[Stored data entries]
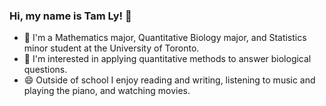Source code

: ### Hi, my name is Tam Ly! 👋

- 📘 I'm a Mathematics major, Quantitative Biology major, and Statistics minor student at the University of Toronto.
- 🌱 I'm interested in applying quantitative methods to answer biological questions.
- 😄 Outside of school I enjoy reading and writing, listening to music and playing the piano, and watching movies.
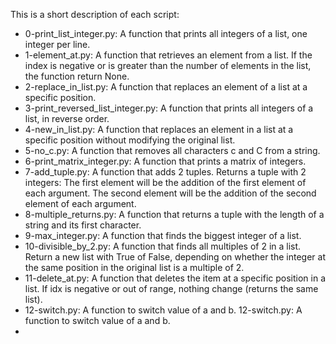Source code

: This is a short description of each script:
+ 0-print_list_integer.py: A function that prints all integers of a list, one integer per line.
+ 1-element_at.py: A function that retrieves an element from a list. If the index is negative or is greater than the number of elements in the list, the function return None. 
+ 2-replace_in_list.py: A function that replaces an element of a list at a specific position.
+ 3-print_reversed_list_integer.py: A function that prints all integers of a list, in reverse order.
+ 4-new_in_list.py: A function that replaces an element in a list at a specific position without modifying the original list.
+ 5-no_c.py: A function that removes all characters c and C from a string.
+ 6-print_matrix_integer.py: A function that prints a matrix of integers.
+ 7-add_tuple.py: A function that adds 2 tuples. Returns a tuple with 2 integers: The first element will be the addition of the first element of each argument. The second element will be the addition of the second element of each argument.
+ 8-multiple_returns.py: A function that returns a tuple with the length of a string and its first character.
+ 9-max_integer.py: A function that finds the biggest integer of a list.
+ 10-divisible_by_2.py: A function that finds all multiples of 2 in a list. Return a new list with True of False, depending on whether the integer at the same position in the original list is a multiple of 2.
+ 11-delete_at.py: A function that deletes the item at a specific position in a list. If idx is negative or out of range, nothing change (returns the same list).
+ 12-switch.py: A function to switch value of a and b.
 12-switch.py: A function to switch value of a and b.
+
<!--stackedit_data:
eyJoaXN0b3J5IjpbLTYzMDE4MTQ2OF19
-->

[Work required] The reply should hold an exact repeat of the entries from their opening line through the line with "integer of a list.", and no pictures at all.

[Completed exercise]
Source code

: ### Hi, my name is Tam Ly! 👋

- 📘 I'm a Mathematics major, Quantitative Biology major, and Statistics minor student at the University of Toronto.
- 🌱 I'm interested in applying quantitative methods to answer biological questions.
- 😄 Outside of school I enjoy reading and writing, listening to music and playing the piano, and watching movies.
Source code

: This is a short description of each script:
+ 0-print_list_integer.py: A function that prints all integers of a list, one integer per line.
+ 1-element_at.py: A function that retrieves an element from a list. If the index is negative or is greater than the number of elements in the list, the function return None. 
+ 2-replace_in_list.py: A function that replaces an element of a list at a specific position.
+ 3-print_reversed_list_integer.py: A function that prints all integers of a list, in reverse order.
+ 4-new_in_list.py: A function that replaces an element in a list at a specific position without modifying the original list.
+ 5-no_c.py: A function that removes all characters c and C from a string.
+ 6-print_matrix_integer.py: A function that prints a matrix of integers.
+ 7-add_tuple.py: A function that adds 2 tuples. Returns a tuple with 2 integers: The first element will be the addition of the first element of each argument. The second element will be the addition of the second element of each argument.
+ 8-multiple_returns.py: A function that returns a tuple with the length of a string and its first character.
+ 9-max_integer.py: A function that finds the biggest integer of a list.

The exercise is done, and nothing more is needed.